[Problem statement]
Output only these lines, set down exactly: the one containing "保管されている商取引の記録のうち、時刻が$k$のものを集め、" and each line after it through the end of the records.

+++ Supplied entries

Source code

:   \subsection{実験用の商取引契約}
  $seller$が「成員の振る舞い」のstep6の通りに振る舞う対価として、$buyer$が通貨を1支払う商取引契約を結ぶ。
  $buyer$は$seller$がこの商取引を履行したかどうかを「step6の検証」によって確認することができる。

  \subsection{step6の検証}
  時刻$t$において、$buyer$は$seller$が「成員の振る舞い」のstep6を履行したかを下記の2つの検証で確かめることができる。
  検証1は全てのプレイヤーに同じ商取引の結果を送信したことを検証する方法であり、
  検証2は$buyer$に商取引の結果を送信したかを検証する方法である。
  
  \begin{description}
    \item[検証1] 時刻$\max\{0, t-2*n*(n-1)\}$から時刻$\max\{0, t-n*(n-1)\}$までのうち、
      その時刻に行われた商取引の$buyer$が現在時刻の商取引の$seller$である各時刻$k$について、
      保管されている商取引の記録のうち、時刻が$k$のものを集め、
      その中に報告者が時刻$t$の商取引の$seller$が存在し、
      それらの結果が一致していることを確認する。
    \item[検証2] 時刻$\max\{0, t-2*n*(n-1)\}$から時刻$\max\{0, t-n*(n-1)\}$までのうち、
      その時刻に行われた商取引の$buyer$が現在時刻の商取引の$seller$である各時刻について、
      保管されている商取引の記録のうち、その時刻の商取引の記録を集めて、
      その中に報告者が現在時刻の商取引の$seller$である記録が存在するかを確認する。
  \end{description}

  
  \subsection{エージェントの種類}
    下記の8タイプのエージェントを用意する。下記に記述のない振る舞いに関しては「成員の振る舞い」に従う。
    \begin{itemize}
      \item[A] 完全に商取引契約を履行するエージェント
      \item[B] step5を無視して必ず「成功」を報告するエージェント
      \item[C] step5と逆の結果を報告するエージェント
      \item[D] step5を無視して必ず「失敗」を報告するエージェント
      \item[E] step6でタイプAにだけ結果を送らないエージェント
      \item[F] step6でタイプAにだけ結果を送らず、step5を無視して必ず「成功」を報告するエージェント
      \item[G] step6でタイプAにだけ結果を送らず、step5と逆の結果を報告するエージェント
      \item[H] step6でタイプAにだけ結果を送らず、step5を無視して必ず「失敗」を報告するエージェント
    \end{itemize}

++++++

[The answer]
      保管されている商取引の記録のうち、時刻が$k$のものを集め、
      その中に報告者が時刻$t$の商取引の$seller$が存在し、
      それらの結果が一致していることを確認する。
    \item[検証2] 時刻$\max\{0, t-2*n*(n-1)\}$から時刻$\max\{0, t-n*(n-1)\}$までのうち、
      その時刻に行われた商取引の$buyer$が現在時刻の商取引の$seller$である各時刻について、
      保管されている商取引の記録のうち、その時刻の商取引の記録を集めて、
      その中に報告者が現在時刻の商取引の$seller$である記録が存在するかを確認する。
  \end{description}

  
  \subsection{エージェントの種類}
    下記の8タイプのエージェントを用意する。下記に記述のない振る舞いに関しては「成員の振る舞い」に従う。
    \begin{itemize}
      \item[A] 完全に商取引契約を履行するエージェント
      \item[B] step5を無視して必ず「成功」を報告するエージェント
      \item[C] step5と逆の結果を報告するエージェント
      \item[D] step5を無視して必ず「失敗」を報告するエージェント
      \item[E] step6でタイプAにだけ結果を送らないエージェント
      \item[F] step6でタイプAにだけ結果を送らず、step5を無視して必ず「成功」を報告するエージェント
      \item[G] step6でタイプAにだけ結果を送らず、step5と逆の結果を報告するエージェント
      \item[H] step6でタイプAにだけ結果を送らず、step5を無視して必ず「失敗」を報告するエージェント
    \end{itemize}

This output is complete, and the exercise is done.